Records excerpted from a collection:
'''
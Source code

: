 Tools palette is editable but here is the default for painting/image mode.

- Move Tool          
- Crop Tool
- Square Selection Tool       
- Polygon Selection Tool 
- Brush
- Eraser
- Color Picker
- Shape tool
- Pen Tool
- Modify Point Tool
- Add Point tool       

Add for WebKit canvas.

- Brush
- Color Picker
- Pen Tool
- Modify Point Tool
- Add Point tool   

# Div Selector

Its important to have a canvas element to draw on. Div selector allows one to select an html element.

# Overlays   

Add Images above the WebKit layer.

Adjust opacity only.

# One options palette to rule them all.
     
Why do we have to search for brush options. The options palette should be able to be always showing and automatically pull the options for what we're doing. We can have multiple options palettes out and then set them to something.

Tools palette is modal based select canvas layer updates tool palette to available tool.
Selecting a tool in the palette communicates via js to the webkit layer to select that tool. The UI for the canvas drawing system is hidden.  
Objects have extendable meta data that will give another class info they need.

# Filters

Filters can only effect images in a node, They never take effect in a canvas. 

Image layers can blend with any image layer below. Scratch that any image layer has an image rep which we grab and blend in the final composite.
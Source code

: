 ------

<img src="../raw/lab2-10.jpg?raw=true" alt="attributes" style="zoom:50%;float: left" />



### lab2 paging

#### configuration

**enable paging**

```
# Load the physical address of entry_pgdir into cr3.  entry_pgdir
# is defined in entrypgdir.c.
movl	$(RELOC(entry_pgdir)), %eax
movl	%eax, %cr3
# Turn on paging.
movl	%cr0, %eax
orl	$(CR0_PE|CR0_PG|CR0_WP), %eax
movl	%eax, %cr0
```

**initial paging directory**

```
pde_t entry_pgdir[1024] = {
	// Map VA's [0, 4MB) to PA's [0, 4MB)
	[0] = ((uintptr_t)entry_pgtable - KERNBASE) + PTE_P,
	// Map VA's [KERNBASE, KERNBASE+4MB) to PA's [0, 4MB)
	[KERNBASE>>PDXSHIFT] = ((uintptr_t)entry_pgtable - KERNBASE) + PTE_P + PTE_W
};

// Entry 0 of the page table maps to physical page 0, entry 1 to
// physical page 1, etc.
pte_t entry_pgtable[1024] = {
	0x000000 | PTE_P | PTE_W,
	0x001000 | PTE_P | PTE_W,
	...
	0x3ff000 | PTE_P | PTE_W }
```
'''
YOUR GOAL
Repeat the records word for word.

EXERCISE RESPONSE
Source code

: Tools palette is editable but here is the default for painting/image mode.

- Move Tool          
- Crop Tool
- Square Selection Tool       
- Polygon Selection Tool 
- Brush
- Eraser
- Color Picker
- Shape tool
- Pen Tool
- Modify Point Tool
- Add Point tool       

Add for WebKit canvas.

- Brush
- Color Picker
- Pen Tool
- Modify Point Tool
- Add Point tool   

# Div Selector

Its important to have a canvas element to draw on. Div selector allows one to select an html element.

# Overlays   

Add Images above the WebKit layer.

Adjust opacity only.

# One options palette to rule them all.
     
Why do we have to search for brush options. The options palette should be able to be always showing and automatically pull the options for what we're doing. We can have multiple options palettes out and then set them to something.

Tools palette is modal based select canvas layer updates tool palette to available tool.
Selecting a tool in the palette communicates via js to the webkit layer to select that tool. The UI for the canvas drawing system is hidden.  
Objects have extendable meta data that will give another class info they need.

# Filters

Filters can only effect images in a node, They never take effect in a canvas. 

Image layers can blend with any image layer below. Scratch that any image layer has an image rep which we grab and blend in the final composite.
Source code

: ------

<img src="../raw/lab2-10.jpg?raw=true" alt="attributes" style="zoom:50%;float: left" />



### lab2 paging

#### configuration

**enable paging**

```
# Load the physical address of entry_pgdir into cr3.  entry_pgdir
# is defined in entrypgdir.c.
movl	$(RELOC(entry_pgdir)), %eax
movl	%eax, %cr3
# Turn on paging.
movl	%cr0, %eax
orl	$(CR0_PE|CR0_PG|CR0_WP), %eax
movl	%eax, %cr0
```

**initial paging directory**

```
pde_t entry_pgdir[1024] = {
	// Map VA's [0, 4MB) to PA's [0, 4MB)
	[0] = ((uintptr_t)entry_pgtable - KERNBASE) + PTE_P,
	// Map VA's [KERNBASE, KERNBASE+4MB) to PA's [0, 4MB)
	[KERNBASE>>PDXSHIFT] = ((uintptr_t)entry_pgtable - KERNBASE) + PTE_P + PTE_W
};

// Entry 0 of the page table maps to physical page 0, entry 1 to
// physical page 1, etc.
pte_t entry_pgtable[1024] = {
	0x000000 | PTE_P | PTE_W,
	0x001000 | PTE_P | PTE_W,
	...
	0x3ff000 | PTE_P | PTE_W }
```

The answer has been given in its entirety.